Mereka di Sini

Jasma Ryadi
Chapter #33

Bab 32: Bayangan yang Memburu

Ada dorongan besar yang melajukan kakiku untuk lekas menengok kondisi Aisah. Keteguhan hati menguat seiring kekhawatiran yang semakin membesar. Kali ini, rasanya aku yakin akan baik-baik saja. Bahkan, seperti ada lentera besar bertengger menerangi langkahku.

Aku hanya bisa mengucapkan permohonan maaf kepada Umi dan Abi di dalam hati. Bukan aku tidak belajar dari kejadian sebelumnya, tetapi aku terpaksa pergi tanpa berpamitan. Semua kulakukan untuk membalas budi Aisah dan ibunya. Lagi pula, perjalananku kali ini hanya sampai Cibatu.

Langit masih pekat menyalak malam ketika aku menapak di Terminal Kalideres. Rintik gerimis berdansa dengan hembusan angin. Semoga ini bukanlah pertanda bahwa alam pun tak merestui keputusanku.

Sebelum menaiki bus menuju Serang, aku ikatkan doa di kepala sekencang mungkin. Memohon kepada Tuhan agar senantiasa melindungi dan memayungi kesadaranku. Pengalaman salah menaiki elf, tak boleh terulang kembali.

Bagaikan melompati waktu, tak terasa aku sudah nyaris tiba di tujuan. Matahari terasa menyengat bersama lantangnya sang kondektur meneriaki supaya penumpang yang hendak turun mempersiapkan diri.

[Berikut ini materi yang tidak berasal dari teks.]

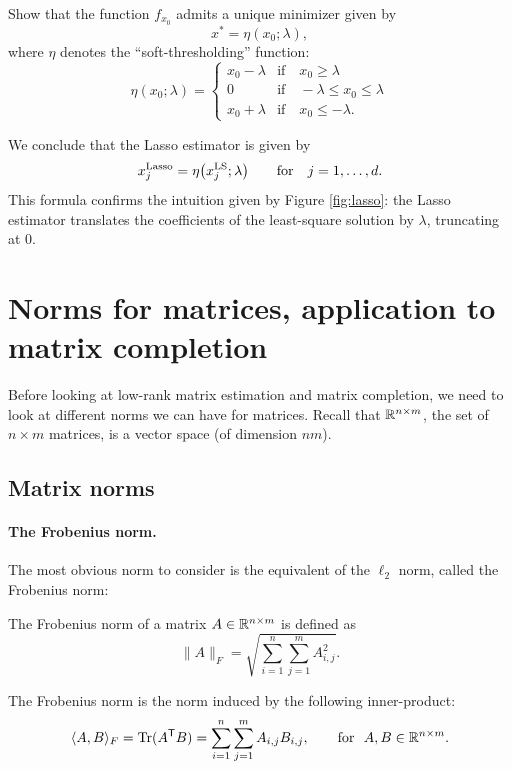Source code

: \documentclass[11pt,nocut]{article}
\begin{document}
\begin{exercise}
	Show that the function $f_{x_0}$ admits a unique minimizer given by
	$$
	x^* = \eta(x_0; \lambda),
	$$
	where $\eta$ denotes the ``soft-thresholding'' function:
	$$
	\eta(x_0;\lambda) = 
	\begin{cases}
		x_0-\lambda & \text{if} \quad x_0 \geq \lambda \\
		0 & \text{if} \quad -\lambda \leq x_0 \leq \lambda \\
		x_0 + \lambda & \text{if} \quad x_0 \leq -\lambda.
	\end{cases}
	$$
\end{exercise}
\vspace{2mm}

We conclude that the Lasso estimator is given by
$$
x^{\rm Lasso}_{j} = \eta\big(x_j^{\rm LS}; \lambda\big) \qquad \text{for} \quad j=1, \dots, d.
$$
This formula confirms the intuition given by Figure \ref{fig:lasso}: the Lasso estimator translates the coefficients of the least-square solution by $\lambda$, truncating at $0$.


\section{Norms for matrices, application to matrix completion}

Before looking at low-rank matrix estimation and matrix completion, we need to look at different norms we can have for matrices. Recall that $\mathbb{R}^{n \times m}$, the set of $n \times m$ matrices, is a vector space (of dimension $nm$).

\subsection{Matrix norms}

\paragraph{The Frobenius norm.} The most obvious norm to consider is the equivalent of the $\ell_2$ norm, called the Frobenius norm:
\begin{definition}
	The Frobenius norm of a matrix $A \in \mathbb{R}^{n \times m}$ is defined as
	$$
	\|A\|_F = \sqrt{\sum_{i=1}^n \sum_{j=1}^m A_{i,j}^2}. 
	$$
\end{definition}

\begin{remark}
	The Frobenius norm is the norm induced by the following inner-product:
	$$
	\langle A,B \rangle_{F} = {{\rm Tr}}(A^{{\sf T}}B) = \sum_{i=1}^n\sum_{j=1}^m A_{i,j} B_{i,j}, \qquad \text{for} \ \ A,B \in \mathbb{R}^{n \times m}.
	$$
\end{remark}
\end{document}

Ya, ini benar-benar ajaib. Kapan turun dari bus, bagaimana berpindah armada angkutan umum, aku lupa mengenai hal tersebut.

Mungkinkah aku terbawa ke dimensi lain seperti dulu?

“Pak, ini sudah mau sampai di Cibatu?” tanyaku agak berteriak kepada sang kondektur.

Muhun (benar), A. Ini sudah sampai di Cibatu,” jawabnya. “Ayo, ayo.... Cibatu.... Cibatu. Yang mau ke Citiis juga turunnya di sini. Kiri, Pak Sopir!” sambungnya meminta elf menepi.

Tiga penumpang pun turun, termasuk aku. Namun, mereka langsung disambut oleh seorang bapak menggunakan sepeda motor. Kemudian, mereka menembus jalan ke arah kampung halaman yang tak ingin lagi kuakui.

Satu tarikan napas aku hela sebelum berjalan sekira 100 meter ke Utara. Seharusnya aku turun persis di seberang rumah Aisah saja.

Ah, sudahlah! Anggap saja berolahraga untuk merenggangkan otot.

Selang beberapa langkah, aku menangkap ada hal yang berbeda. Seingatku, tak ada bangunan apa pun di seberang rumah Aisah. Hanya hutan belantara yang digagahi pohon-pohon pinus. Tetapi dalam visual mataku sekarang, ada sekolah madrasah yang ramai dengan suara riang gembira para murid.

Apakah aku salah tempat turun?

Aku mempercepat ayunan kakiku. Ini harus segera divalidasi. Itu tak tampak seperti bangunan baru.

Hah?

Aku sangat yakin letak rumah Aisah seharusnya berada di tepi jalan – paling menjorok dibanding rumah lainnya. Bercat putih, berpagar bambu, dan dikelilingi banyak kembang sepatu.

Kenyataannya, yang aku yakini sebagai rumah Aisah adalah area pemakaman. Panik pun melanda seketika. Aku takut terperangkap lagi di alam yang berbeda.

Tidak. Aku berada di dunia nyata. Mungkin memang aku hanya salah persinggahan saja. Cibatu kan luas. Pun, penampakan suatu tempat bisa saja sama.

Lebih baik aku hampiri para penjual jajanan di depan madrasah. Aku bisa bertanya kepada mereka tentang lokasi ini.

Sebentar!

Adakah kekeliruan dalam benakku?

Saat aku berbalik arah, bangunan madrasah tak terlihat lagi dalam jangkauan mataku. Menghilang dalam sekejap pandang. Sayup-sayup, yang semula terdengar menggema, melara berganti sunyi.

“Aisah!!!” laungku spontan sebab terbakar ketakutan.

“A Yana, saya di sini. Tolong, A!” Aisah menyahutiku.

Aku memutar mata, mencari keberadaan Aisah. Namun, semua yang ada di sekelilingku seketika berubah lagi. Jalan raya menyempit. Pemakaman lenyap berganti sebuah rumah. Rumah yang membuat bulu kudukku merinding getir.